JANESVILLE – Two hundred and fifty thousand square feet of factory reduced to rubble and scrap, 4.5 million to go.

Under the experienced eye of a Kentuckian with a soft drawl and 37 years of big-demo under his belt, the former General Motors auto plant, once the economic bedrock of this community, is being ripped, grappled, twisted and crushed to bits.

It’s a two-year job that started last month and is expected to level the entire, sprawling manufacturing complex, opening 265 acres to redevelopment. There, officials expect to see a series of newly built, job-generating factories and warehouses rise.

That’s the hope for the future, anyway. For now, the place belongs to Dennis Johnson.

Sixty-five years old and a resident of Ashland, Ky. — when he’s not tearing down mothballed factories, power plants and other pieces of America’s industrial legacy — Johnson is project manager for the GM demolition.

It’s the ninth General Motors plant he’s helped raze.

“I tore the sister plant to this down five years ago in Baltimore,” Johnson said as he stood amid a post-apocalyptic landscape heaped with piles of steel, aluminum, copper and electric motors. “That’s almost the exact same footprint — everything.”

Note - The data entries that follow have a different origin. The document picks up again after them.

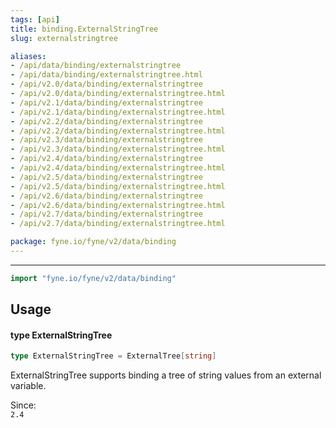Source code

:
 ```yaml
---
tags: [api]
title: binding.ExternalStringTree
slug: externalstringtree

aliases:
- /api/data/binding/externalstringtree
- /api/data/binding/externalstringtree.html
- /api/v2.0/data/binding/externalstringtree
- /api/v2.0/data/binding/externalstringtree.html
- /api/v2.1/data/binding/externalstringtree
- /api/v2.1/data/binding/externalstringtree.html
- /api/v2.2/data/binding/externalstringtree
- /api/v2.2/data/binding/externalstringtree.html
- /api/v2.3/data/binding/externalstringtree
- /api/v2.3/data/binding/externalstringtree.html
- /api/v2.4/data/binding/externalstringtree
- /api/v2.4/data/binding/externalstringtree.html
- /api/v2.5/data/binding/externalstringtree
- /api/v2.5/data/binding/externalstringtree.html
- /api/v2.6/data/binding/externalstringtree
- /api/v2.6/data/binding/externalstringtree.html
- /api/v2.7/data/binding/externalstringtree
- /api/v2.7/data/binding/externalstringtree.html

package: fyne.io/fyne/v2/data/binding
---
```



---
```go
import "fyne.io/fyne/v2/data/binding"
```

## Usage

#### type ExternalStringTree

```go
type ExternalStringTree = ExternalTree[string]
```

ExternalStringTree supports binding a tree of string values from an external variable.


<div class="since">Since: <code>
2.4</code></div>
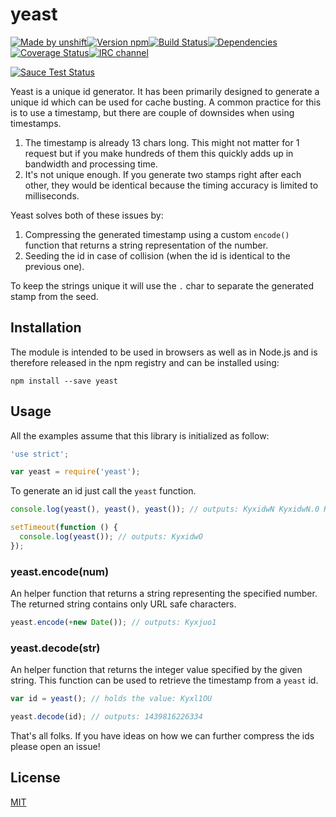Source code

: # yeast

[![Made by unshift](https://img.shields.io/badge/made%20by-unshift-00ffcc.svg?style=flat-square)](http://unshift.io)[![Version npm](https://img.shields.io/npm/v/yeast.svg?style=flat-square)](http://browsenpm.org/package/yeast)[![Build
Status](https://img.shields.io/travis/unshiftio/yeast/master.svg?style=flat-square)](https://travis-ci.org/unshiftio/yeast)[![Dependencies](https://img.shields.io/david/unshiftio/yeast.svg?style=flat-square)](https://david-dm.org/unshiftio/yeast)[![Coverage
Status](https://img.shields.io/coveralls/unshiftio/yeast/master.svg?style=flat-square)](https://coveralls.io/r/unshiftio/yeast?branch=master)[![IRC
channel](https://img.shields.io/badge/IRC-irc.freenode.net%23unshift-00a8ff.svg?style=flat-square)](https://webchat.freenode.net/?channels=unshift)

[![Sauce Test Status](https://saucelabs.com/browser-matrix/yeast.svg)](https://saucelabs.com/u/yeast)

Yeast is a unique id generator. It has been primarily designed to generate a unique id which can be used for cache
busting. A common practice for this is to use a timestamp, but there are couple of downsides when using timestamps.

1. The timestamp is already 13 chars long. This might not matter for 1 request but if you make hundreds of them this
   quickly adds up in bandwidth and processing time.
2. It's not unique enough. If you generate two stamps right after each other, they would be identical because the timing
   accuracy is limited to milliseconds.

Yeast solves both of these issues by:

1. Compressing the generated timestamp using a custom `encode()` function that returns a string representation of the
   number.
2. Seeding the id in case of collision (when the id is identical to the previous one).

To keep the strings unique it will use the `.` char to separate the generated stamp from the seed.

## Installation

The module is intended to be used in browsers as well as in Node.js and is therefore released in the npm registry and
can be installed using:

```
npm install --save yeast
```

## Usage

All the examples assume that this library is initialized as follow:

```js
'use strict';

var yeast = require('yeast');
```

To generate an id just call the `yeast` function.

```js
console.log(yeast(), yeast(), yeast()); // outputs: KyxidwN KyxidwN.0 KyxidwN.1

setTimeout(function () {
  console.log(yeast()); // outputs: KyxidwO
});
```

### yeast.encode(num)

An helper function that returns a string representing the specified number. The returned string contains only URL safe
characters.

```js
yeast.encode(+new Date()); // outputs: Kyxjuo1
```

### yeast.decode(str)

An helper function that returns the integer value specified by the given string. This function can be used to retrieve
the timestamp from a `yeast` id.

```js
var id = yeast(); // holds the value: Kyxl1OU

yeast.decode(id); // outputs: 1439816226334
```

That's all folks. If you have ideas on how we can further compress the ids please open an issue!

## License

[MIT](LICENSE)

Johnson works for St. Louis-based Commercial Development Co. Inc., which bought the entire GM site in December. The firm paid $9.6 million for the property. Demolition will cost another $10 million or so, executive vice president Colleen Kokas said.

On Wednesday, the Wisconsin Economic Development Corp. announced that it has awarded the City of Janesville $500,000 to help with the project.

More than 5,000 employees of GM and its suppliers lost their jobs when the automaker began winding down production in Janesville in 2008 and shut the doors for good the following year. The idling of the vast plant — 4.8 million square feet — hit Janesville’s economy hard and left a huge hole on the city’s south side.

The sale to Commercial Development Co., though, is a step on the path to reclaiming the site, which became a GM factory in 1918 that went on to employ generations of the same Wisconsin families.

Commercial Development Co. specializes in rejuvenating old industrial sites. Since 1990, it has bought and redeveloped or sold more than 200 pieces of problem real estate, including shuttered factories, quarries and chemical plants.

The firm envisions 1 million square feet of new industrial space on the former GM property. First, though, hundreds of millions of pounds — at least — of steel and brick must come down.

“It’s kind of broke into segments,” Johnson said of the work going on Wednesday among what once were paint booths and ovens that baked finishes onto Chevrolet Suburbans and GMC Yukons. “You got a demo crew up there. You got a cleaning crew in the middle, and then” on the perimeter, operators of heavy tracked vehicles fitted with grappling arms and shears cut the scrap and pile it by type of metal for eventual sale.

The factory, which once supported thousands of families, now is valuable chiefly for the tons of scrap steel and other metal it holds. Johnson ticked off the inventory.

“You get aluminum, get stainless, copper, brass,” he said. “You try to accumulate as much as possible and then you sell a full truckload.”

The scrap sales have already begun.

“I think we’ll probably ship 4,000 tons of steel out of here this month,” Johnson said. All told, he thinks the plant will yield 70,000 tons of steel — 140 million pounds — along with a couple million pounds of copper and thousands of pounds of aluminum.

“It’s a lot,” he said. “I mean, you could retire on it.”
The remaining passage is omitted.